Community members and activists gathered in Douglas Park on Saturday afternoon to call for justice in the shooting death of Rekia Boyd as the April 9 trial date approaches for Dante Servin, the Chicago police officer who shot and killed her three years ago.
On March 21, 2012, Boyd, 22, was shot by Detective Servin, who while off duty, confronted a group of people Boyd was with near the park after reportedly being "frustrated" by noise coming from a nearby block party. According to the Huffington Post, Servin told the group to quiet down from his car as they were leaving the park, which sparked an altercation. Servin alleged that one of the men with Boyd, Antonio Cross, pointed a gun at him, and so he opened fire. Cross was struck in the hand and Boyd in the head. She died two days later.
"How can a family grieve when nothing has been done about her murder," asked Martinez Sutton, Boyd's 32-year-old brother. "Who's going to take the responsibility for my sister's death?"
Cross was later determined to have been holding a cell phone and no weapon was ever recovered from the scene.
Servin is charged with involuntary manslaughter, reckless discharge of a firearm and reckless conduct. He is only the second officer since 1997 to be indicted for killing a civilian. The detective was stripped of some of his powers and placed on desk duty after the shooting.
"If anybody out here was pointed out for a crime on the street, we'd be behind bars until proven innocent," said Sutton. "As you see, it's reversed when it's officers of the law or someone higher up. They get to walk free, enjoy their family time ... it's not a punishment."
The City of Chicago settled a $4.5 million lawsuit with Boyd's family last March, but as in many cases, resisted admitting to any wrongdoing in the incident.
"You know what happened to the cops," asked Sutton. "Nothing. Paid leave, just like the officer that killed my sister."
Community activists who attended the rally said Boyd's shooting is all too common and part of a pattern of police violence that disproportionately affects people of color, particularly women and transgender people.
"We want to highlight the way violence disproportionately affects women of color," said Danielle Villarreal, a representative of the group Feminist Uprising to Resist Inequality and Exploitation (FURIE), who helped organize the demonstration. "Our sisters are often forgotten, and we want their names, stories and struggles highlighted."
"Everyday we're all impacted by these acts of senseless violence," said Monica James, another community activist. "There's a diverse crowd of people who believe in an end to violence, police violence, tearing down our communities."

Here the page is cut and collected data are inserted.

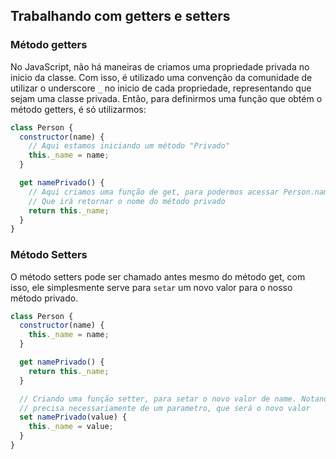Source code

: ## Trabalhando com getters e setters

### Método getters

No JavaScript, não há maneiras de criamos uma propriedade privada no inicio da classe. Com isso, é utilizado uma convenção da comunidade de utilizar o underscore `_` no inicio de cada propriedade, representando que sejam uma classe privada. Então, para definirmos uma função que obtém o método getters, é só utilizarmos:

```jsx
class Person {
  constructor(name) {
    // Aqui estamos iniciando um método "Privado"
    this._name = name;
  }

  get namePrivado() {
    // Aqui criamos uma função de get, para podermos acessar Person.namePrivado
    // Que irá retornar o nome do método privado
    return this._name;
  }
}
```

### Método Setters

O método setters pode ser chamado antes mesmo do método get, com isso, ele simplesmente serve para `setar` um novo valor para o nosso método privado.

```jsx
class Person {
  constructor(name) {
    this._name = name;
  }

  get namePrivado() {
    return this._name;
  }

  // Criando uma função setter, para setar o novo valor de name. Notando que o set
  // precisa necessariamente de um parametro, que será o novo valor
  set namePrivado(value) {
    this._name = value;
  }
}
```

The activists say the response by law enforcement in instances surrounding police shootings of unarmed victims mirrors the alleged experience of some women in sexual assault cases.
"When we organize against sexual assault, we recognize that police cannot keep us safe. When the police tell women that our clothing says 'we're asking for it,' that is the same victim blaming that is used against youth of color who happen to get killed while wearing hoodies," said another FURIE member Lauren, who didn't want to provide her last name.
In addition to preparing for "possible disappointment" in the upcoming trial for Servin, Sutton said he had difficulty working with police in getting information surrounding his sister's death.
"All we asked for, all my mother wanted, was her (Rekia's) belongings. We asked for her purse and everything that was in it. They sent us her purse, but none of her belongings, just some of her hair with blood in it," Sutton recalled.
Sutton also said that he's received criticism for speaking out about Rekia's death.
"For me speaking out for my sister dying, people think it's an all out assault on police officers," he said. "It's not that. If someone on the street killed her, I'd be doing the same thing. It just happened to be a police detective that took her life. You have taped killings and officers are let off, why?"
The group says they plan to "pack the courtroom" on April 9 to show support for Sutton and Boyd's family.